Wednesday 18 March 2015

Learning Not to Suck

I just read something I think is really quite profound. It said "the path to not sucking always starts with sucking"
It's from a 2011 article by Lisa Chu on a blog called "Medcrunch". The article is about making mistakes and medicine's culture of shame.

Two things have come together to make this pertinent for me.

First came news of tragic deaths of four young Australian doctors earlier this year.
Second there's the doctor's group I joined recently which seriously upset me for a while, leaving me questioning my competence in the context of all these incredibly clever doctors telling tales of great clinical successes and displaying evidence of comprehensive knowledge of every aspect of medicine.

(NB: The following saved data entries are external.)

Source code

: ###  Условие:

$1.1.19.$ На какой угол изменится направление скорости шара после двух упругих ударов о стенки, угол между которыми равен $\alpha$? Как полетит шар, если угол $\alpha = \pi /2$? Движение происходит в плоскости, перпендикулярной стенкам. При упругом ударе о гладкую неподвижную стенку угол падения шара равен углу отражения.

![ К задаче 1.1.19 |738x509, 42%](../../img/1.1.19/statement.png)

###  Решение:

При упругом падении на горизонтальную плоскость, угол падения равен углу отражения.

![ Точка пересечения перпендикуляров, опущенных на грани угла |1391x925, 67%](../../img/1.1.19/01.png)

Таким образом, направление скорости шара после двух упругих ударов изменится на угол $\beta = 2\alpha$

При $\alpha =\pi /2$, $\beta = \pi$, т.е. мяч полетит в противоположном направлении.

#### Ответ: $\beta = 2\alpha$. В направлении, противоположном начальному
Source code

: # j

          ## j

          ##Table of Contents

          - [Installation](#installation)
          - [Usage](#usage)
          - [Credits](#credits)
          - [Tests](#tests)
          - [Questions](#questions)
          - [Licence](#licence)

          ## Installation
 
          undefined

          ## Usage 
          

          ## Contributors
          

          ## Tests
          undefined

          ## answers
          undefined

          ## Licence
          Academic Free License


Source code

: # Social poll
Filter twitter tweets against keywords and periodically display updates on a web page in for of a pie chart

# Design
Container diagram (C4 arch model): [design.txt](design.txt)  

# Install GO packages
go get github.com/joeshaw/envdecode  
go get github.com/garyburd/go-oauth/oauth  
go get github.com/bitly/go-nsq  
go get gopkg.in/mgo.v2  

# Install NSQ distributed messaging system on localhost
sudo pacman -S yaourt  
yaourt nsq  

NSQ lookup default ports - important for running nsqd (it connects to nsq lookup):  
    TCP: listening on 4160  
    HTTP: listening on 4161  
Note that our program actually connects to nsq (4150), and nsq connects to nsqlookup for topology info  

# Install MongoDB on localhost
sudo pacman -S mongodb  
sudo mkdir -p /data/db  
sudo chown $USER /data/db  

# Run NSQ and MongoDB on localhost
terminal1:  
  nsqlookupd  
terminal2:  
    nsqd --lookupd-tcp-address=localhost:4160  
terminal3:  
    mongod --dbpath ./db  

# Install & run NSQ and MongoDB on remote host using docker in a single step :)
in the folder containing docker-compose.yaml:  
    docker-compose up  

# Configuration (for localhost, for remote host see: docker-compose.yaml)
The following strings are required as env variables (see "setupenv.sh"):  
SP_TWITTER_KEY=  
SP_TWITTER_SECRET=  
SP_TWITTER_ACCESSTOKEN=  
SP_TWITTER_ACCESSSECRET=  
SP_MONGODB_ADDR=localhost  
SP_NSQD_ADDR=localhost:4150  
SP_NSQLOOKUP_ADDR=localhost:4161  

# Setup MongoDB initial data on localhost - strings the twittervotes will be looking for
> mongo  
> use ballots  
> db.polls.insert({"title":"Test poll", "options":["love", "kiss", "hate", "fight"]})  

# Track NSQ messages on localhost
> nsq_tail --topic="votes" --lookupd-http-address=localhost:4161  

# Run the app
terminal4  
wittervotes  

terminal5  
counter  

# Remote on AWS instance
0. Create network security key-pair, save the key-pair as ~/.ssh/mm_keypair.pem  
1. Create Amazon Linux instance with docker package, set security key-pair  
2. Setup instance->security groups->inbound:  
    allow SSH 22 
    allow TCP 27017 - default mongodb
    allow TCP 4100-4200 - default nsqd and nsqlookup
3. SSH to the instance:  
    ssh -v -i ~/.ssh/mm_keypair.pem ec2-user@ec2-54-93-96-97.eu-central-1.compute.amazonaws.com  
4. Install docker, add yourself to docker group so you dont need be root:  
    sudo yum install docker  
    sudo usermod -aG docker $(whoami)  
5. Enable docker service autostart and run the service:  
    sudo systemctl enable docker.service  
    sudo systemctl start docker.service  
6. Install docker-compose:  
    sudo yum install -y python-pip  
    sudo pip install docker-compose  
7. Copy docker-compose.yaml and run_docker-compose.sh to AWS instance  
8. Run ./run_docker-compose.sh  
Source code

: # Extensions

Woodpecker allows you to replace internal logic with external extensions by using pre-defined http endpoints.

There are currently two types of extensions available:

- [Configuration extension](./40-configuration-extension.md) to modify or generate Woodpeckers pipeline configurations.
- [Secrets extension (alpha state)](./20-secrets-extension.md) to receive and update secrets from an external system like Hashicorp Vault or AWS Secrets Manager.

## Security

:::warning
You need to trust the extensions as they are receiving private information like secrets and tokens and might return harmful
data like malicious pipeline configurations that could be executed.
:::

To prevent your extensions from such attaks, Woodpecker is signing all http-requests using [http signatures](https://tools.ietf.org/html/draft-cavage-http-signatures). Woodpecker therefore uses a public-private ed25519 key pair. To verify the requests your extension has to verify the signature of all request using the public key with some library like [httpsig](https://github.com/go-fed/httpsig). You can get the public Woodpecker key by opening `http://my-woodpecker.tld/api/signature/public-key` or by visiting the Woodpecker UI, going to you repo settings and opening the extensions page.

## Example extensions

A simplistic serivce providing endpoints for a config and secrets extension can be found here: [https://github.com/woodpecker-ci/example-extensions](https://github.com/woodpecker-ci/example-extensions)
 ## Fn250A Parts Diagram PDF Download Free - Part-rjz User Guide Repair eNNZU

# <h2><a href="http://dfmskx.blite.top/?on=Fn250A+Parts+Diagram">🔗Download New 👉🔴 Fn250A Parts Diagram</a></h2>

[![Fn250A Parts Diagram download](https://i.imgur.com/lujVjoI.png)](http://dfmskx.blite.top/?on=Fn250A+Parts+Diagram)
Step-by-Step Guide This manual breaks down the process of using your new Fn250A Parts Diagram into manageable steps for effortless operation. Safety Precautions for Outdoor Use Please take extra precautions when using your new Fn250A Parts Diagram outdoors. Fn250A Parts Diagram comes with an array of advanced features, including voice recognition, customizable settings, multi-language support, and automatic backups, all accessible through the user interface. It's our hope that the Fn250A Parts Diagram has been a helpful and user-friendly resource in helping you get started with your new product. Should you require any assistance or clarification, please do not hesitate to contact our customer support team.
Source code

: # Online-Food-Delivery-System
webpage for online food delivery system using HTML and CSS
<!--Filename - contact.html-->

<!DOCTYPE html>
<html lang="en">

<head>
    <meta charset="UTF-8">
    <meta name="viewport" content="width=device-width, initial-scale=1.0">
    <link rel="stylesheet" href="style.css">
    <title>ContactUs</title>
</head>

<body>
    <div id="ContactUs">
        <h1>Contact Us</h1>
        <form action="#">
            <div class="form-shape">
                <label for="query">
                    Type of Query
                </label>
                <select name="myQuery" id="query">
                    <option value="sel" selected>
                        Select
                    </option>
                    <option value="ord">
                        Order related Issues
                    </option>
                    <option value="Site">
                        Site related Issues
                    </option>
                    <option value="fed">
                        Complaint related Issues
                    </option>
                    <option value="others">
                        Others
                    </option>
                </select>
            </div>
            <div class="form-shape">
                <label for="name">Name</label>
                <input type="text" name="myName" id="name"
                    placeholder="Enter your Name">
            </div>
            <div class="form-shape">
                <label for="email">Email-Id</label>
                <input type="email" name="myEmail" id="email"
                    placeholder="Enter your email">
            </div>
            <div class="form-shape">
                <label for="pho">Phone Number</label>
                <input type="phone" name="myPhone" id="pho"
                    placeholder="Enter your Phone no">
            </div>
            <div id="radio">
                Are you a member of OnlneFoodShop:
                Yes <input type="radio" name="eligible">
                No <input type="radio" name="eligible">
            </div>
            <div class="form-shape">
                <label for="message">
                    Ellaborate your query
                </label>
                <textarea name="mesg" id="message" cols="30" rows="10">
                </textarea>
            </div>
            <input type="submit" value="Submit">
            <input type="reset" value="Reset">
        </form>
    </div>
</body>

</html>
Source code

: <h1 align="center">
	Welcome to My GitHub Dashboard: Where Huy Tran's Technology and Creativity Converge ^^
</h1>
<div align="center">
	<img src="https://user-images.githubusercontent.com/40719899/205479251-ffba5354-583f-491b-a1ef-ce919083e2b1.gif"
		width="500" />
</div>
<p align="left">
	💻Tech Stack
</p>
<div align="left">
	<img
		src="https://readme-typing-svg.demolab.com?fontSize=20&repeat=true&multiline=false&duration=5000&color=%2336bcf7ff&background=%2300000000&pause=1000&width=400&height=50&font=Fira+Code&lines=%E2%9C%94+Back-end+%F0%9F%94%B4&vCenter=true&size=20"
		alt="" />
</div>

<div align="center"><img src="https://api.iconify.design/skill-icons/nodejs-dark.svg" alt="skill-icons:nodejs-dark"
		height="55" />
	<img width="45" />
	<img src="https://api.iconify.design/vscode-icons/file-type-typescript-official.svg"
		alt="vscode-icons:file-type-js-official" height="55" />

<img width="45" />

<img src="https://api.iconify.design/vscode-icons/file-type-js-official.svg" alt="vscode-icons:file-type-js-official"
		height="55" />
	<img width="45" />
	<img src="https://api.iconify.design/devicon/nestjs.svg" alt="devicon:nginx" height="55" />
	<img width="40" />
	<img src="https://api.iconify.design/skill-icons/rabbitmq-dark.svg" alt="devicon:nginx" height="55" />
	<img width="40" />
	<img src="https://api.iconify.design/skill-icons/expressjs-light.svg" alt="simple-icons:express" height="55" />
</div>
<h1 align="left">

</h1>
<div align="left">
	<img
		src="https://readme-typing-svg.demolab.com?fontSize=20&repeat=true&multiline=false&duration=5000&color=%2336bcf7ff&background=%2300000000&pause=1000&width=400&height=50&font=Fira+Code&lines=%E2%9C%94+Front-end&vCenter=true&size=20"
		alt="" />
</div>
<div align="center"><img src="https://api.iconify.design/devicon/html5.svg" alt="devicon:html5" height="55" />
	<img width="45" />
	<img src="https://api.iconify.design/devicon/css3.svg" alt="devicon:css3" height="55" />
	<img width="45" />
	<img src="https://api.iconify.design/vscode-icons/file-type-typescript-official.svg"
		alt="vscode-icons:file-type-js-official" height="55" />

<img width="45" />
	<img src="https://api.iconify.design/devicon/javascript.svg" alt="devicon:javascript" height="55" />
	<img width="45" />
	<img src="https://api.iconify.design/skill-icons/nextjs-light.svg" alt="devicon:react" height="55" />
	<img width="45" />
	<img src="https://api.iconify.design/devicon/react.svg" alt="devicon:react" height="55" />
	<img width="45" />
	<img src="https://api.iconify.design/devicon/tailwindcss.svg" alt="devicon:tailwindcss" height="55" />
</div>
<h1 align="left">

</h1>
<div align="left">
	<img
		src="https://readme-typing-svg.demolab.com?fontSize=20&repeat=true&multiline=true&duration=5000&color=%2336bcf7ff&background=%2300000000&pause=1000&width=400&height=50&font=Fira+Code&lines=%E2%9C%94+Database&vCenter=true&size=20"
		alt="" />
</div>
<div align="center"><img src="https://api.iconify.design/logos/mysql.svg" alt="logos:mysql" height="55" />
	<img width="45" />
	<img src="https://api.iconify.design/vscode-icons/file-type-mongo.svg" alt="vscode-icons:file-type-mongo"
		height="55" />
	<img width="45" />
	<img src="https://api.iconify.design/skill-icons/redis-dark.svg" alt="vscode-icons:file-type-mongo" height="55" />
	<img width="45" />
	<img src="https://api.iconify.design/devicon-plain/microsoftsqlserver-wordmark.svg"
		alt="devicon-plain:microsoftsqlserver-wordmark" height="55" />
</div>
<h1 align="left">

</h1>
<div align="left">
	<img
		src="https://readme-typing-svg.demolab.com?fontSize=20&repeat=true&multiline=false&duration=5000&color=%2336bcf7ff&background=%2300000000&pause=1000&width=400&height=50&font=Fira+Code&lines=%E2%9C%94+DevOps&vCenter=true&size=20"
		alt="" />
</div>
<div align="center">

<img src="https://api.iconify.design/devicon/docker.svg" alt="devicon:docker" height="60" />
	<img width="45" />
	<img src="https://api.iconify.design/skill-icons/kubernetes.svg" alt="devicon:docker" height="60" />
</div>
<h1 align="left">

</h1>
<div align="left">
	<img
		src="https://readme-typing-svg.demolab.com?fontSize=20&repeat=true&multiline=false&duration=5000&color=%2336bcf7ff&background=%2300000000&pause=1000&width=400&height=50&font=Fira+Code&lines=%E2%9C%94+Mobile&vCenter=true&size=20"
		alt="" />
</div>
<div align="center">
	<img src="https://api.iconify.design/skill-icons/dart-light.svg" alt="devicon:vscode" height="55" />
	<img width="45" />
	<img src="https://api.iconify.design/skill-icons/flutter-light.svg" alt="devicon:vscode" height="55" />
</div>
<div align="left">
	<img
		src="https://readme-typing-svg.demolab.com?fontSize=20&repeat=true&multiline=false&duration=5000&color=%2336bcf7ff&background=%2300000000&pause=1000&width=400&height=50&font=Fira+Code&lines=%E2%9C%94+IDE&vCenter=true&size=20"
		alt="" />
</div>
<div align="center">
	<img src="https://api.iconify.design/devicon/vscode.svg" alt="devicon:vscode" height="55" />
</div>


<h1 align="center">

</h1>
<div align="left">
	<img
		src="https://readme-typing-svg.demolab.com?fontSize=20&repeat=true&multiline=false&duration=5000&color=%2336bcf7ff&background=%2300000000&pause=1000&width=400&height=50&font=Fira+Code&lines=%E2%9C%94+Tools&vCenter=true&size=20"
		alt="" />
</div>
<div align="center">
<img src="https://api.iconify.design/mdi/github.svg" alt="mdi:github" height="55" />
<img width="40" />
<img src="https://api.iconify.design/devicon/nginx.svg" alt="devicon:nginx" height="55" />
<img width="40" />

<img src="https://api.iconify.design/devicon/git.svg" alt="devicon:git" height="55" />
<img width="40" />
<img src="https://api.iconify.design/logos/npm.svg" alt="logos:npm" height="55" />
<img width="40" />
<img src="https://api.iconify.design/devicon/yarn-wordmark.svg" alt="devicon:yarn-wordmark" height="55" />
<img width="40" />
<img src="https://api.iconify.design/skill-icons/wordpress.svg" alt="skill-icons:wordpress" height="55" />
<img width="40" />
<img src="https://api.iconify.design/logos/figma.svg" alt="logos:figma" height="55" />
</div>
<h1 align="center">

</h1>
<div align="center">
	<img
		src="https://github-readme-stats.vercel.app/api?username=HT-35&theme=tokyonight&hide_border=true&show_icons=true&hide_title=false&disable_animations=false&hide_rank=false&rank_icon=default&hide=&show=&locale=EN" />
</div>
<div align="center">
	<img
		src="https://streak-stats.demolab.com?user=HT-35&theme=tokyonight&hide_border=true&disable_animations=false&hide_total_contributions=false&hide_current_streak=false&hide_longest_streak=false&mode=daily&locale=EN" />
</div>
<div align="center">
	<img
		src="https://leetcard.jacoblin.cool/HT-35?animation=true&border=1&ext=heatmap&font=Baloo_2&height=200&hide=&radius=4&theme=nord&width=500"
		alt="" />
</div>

It feels like being an intern all over again.

Lisa Chu is a medical graduate and a life coach who focuses in her work on encouraging people to live more creatively. She suggests that the pressure on medical students to perform perfectly from the first day at medical school is the most salient thing underpinning burnout in medical practitioners. She claims that medical training is a just performance environment and that all our learning is done in privacy and in fear.
Lisa suggest we need to approach medical learning more creatively and to talk openly about the things that go wrong so that we, and others, can learn from them.
From that we might also learn that we are no more or less human than our peers.
What do you think?
Do we talk openly enough about the things that go wrong in our practice?
Would it be as useful to do so as it is to brag about the things that go right?

2 comments:

Anonymous said...

A related issue - medical training with its emphasis on perfection makes it difficult for doctors to see there own mistakes. The capacity for the human mind to perceive things as they "should be" rather than as they really are and to create patterns where there are none, never ceases to amaze me.
Medical training encourages blaming external factors and especially the patients - "the knee replacement worked perfectly (but the patient was incapacitated by a post-operative stroke)." Introspection and critical analysis are difficult to maintain when there is some much information and so many hoops to jump!

Genevieve Yates said...

I liked the "path to not sucking" quote, although my mind briefly wandered to the Freudian side of the interpretation fence to after reading it. :-) I LOVE talking about my mistakes and have made a career in medical education and medical writing out of doing just that. Sometimes I share in a serious vein, at other times using self-deprecating humour. My Australian Doctor editor once said to me "Aren't you worried that people will think you're a bad doctor?" It took me aback - hadn't even crossed my mind. I replied "I trust it will make my colleagues think I'm human." Is very powerful for registrars - helps foster an open culture of admitting errors, asking for help and getting support from each other when needed.